_What you have to do_
Output every entry exactly as written, skipping any pictures.

** Provided entries follows **

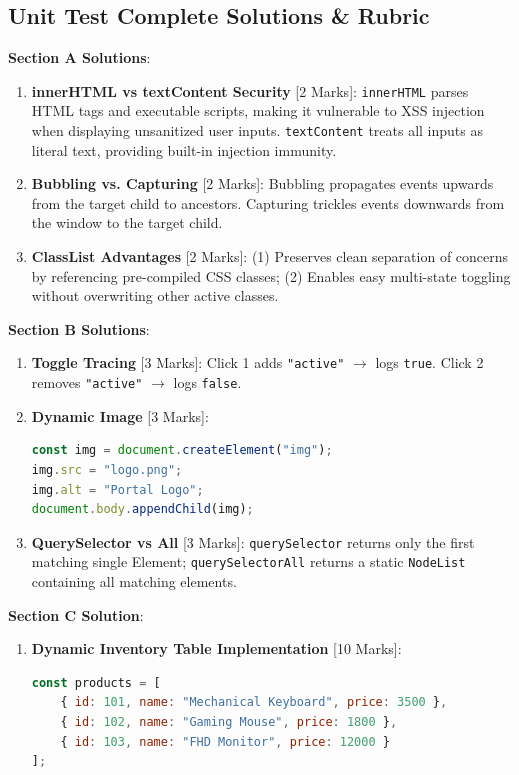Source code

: \subsection{Unit Test Complete Solutions \& Rubric}

\begin{solutionbox}
\noindent\textbf{Section A Solutions}:
\begin{enumerate}
    \item \textbf{innerHTML vs textContent Security} [2 Marks]: \texttt{innerHTML} parses HTML tags and executable scripts, making it vulnerable to XSS injection when displaying unsanitized user inputs. \texttt{textContent} treats all inputs as literal text, providing built-in injection immunity.
    \item \textbf{Bubbling vs. Capturing} [2 Marks]: Bubbling propagates events upwards from the target child to ancestors. Capturing trickles events downwards from the window to the target child.
    \item \textbf{ClassList Advantages} [2 Marks]: (1) Preserves clean separation of concerns by referencing pre-compiled CSS classes; (2) Enables easy multi-state toggling without overwriting other active classes.
\end{enumerate}

\noindent\textbf{Section B Solutions}:
\begin{enumerate}[start=4]
    \item \textbf{Toggle Tracing} [3 Marks]: Click 1 adds \texttt{"active"} $\to$ logs \texttt{true}. Click 2 removes \texttt{"active"} $\to$ logs \texttt{false}.
    \item \textbf{Dynamic Image} [3 Marks]:
\begin{lstlisting}[language=JavaScript]
const img = document.createElement("img");
img.src = "logo.png";
img.alt = "Portal Logo";
document.body.appendChild(img);
\end{lstlisting}
    \item \textbf{QuerySelector vs All} [3 Marks]: \texttt{querySelector} returns only the first matching single Element; \texttt{querySelectorAll} returns a static \texttt{NodeList} containing all matching elements.
\end{enumerate}

\noindent\textbf{Section C Solution}:
\begin{enumerate}[start=7]
    \item \textbf{Dynamic Inventory Table Implementation} [10 Marks]:
\begin{lstlisting}[language=JavaScript]
const products = [
    { id: 101, name: "Mechanical Keyboard", price: 3500 },
    { id: 102, name: "Gaming Mouse", price: 1800 },
    { id: 103, name: "FHD Monitor", price: 12000 }
];


\end{lstlisting}
\end{enumerate}
\end{solutionbox}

** End of Provided entries **

_Expected answer_
Source code

: \subsection{Unit Test Complete Solutions \& Rubric}

\begin{solutionbox}
\noindent\textbf{Section A Solutions}:
\begin{enumerate}
    \item \textbf{innerHTML vs textContent Security} [2 Marks]: \texttt{innerHTML} parses HTML tags and executable scripts, making it vulnerable to XSS injection when displaying unsanitized user inputs. \texttt{textContent} treats all inputs as literal text, providing built-in injection immunity.
    \item \textbf{Bubbling vs. Capturing} [2 Marks]: Bubbling propagates events upwards from the target child to ancestors. Capturing trickles events downwards from the window to the target child.
    \item \textbf{ClassList Advantages} [2 Marks]: (1) Preserves clean separation of concerns by referencing pre-compiled CSS classes; (2) Enables easy multi-state toggling without overwriting other active classes.
\end{enumerate}

\noindent\textbf{Section B Solutions}:
\begin{enumerate}[start=4]
    \item \textbf{Toggle Tracing} [3 Marks]: Click 1 adds \texttt{"active"} $\to$ logs \texttt{true}. Click 2 removes \texttt{"active"} $\to$ logs \texttt{false}.
    \item \textbf{Dynamic Image} [3 Marks]:
\begin{lstlisting}[language=JavaScript]
const img = document.createElement("img");
img.src = "logo.png";
img.alt = "Portal Logo";
document.body.appendChild(img);
\end{lstlisting}
    \item \textbf{QuerySelector vs All} [3 Marks]: \texttt{querySelector} returns only the first matching single Element; \texttt{querySelectorAll} returns a static \texttt{NodeList} containing all matching elements.
\end{enumerate}

\noindent\textbf{Section C Solution}:
\begin{enumerate}[start=7]
    \item \textbf{Dynamic Inventory Table Implementation} [10 Marks]:
\begin{lstlisting}[language=JavaScript]
const products = [
    { id: 101, name: "Mechanical Keyboard", price: 3500 },
    { id: 102, name: "Gaming Mouse", price: 1800 },
    { id: 103, name: "FHD Monitor", price: 12000 }
];


\end{lstlisting}
\end{enumerate}
\end{solutionbox}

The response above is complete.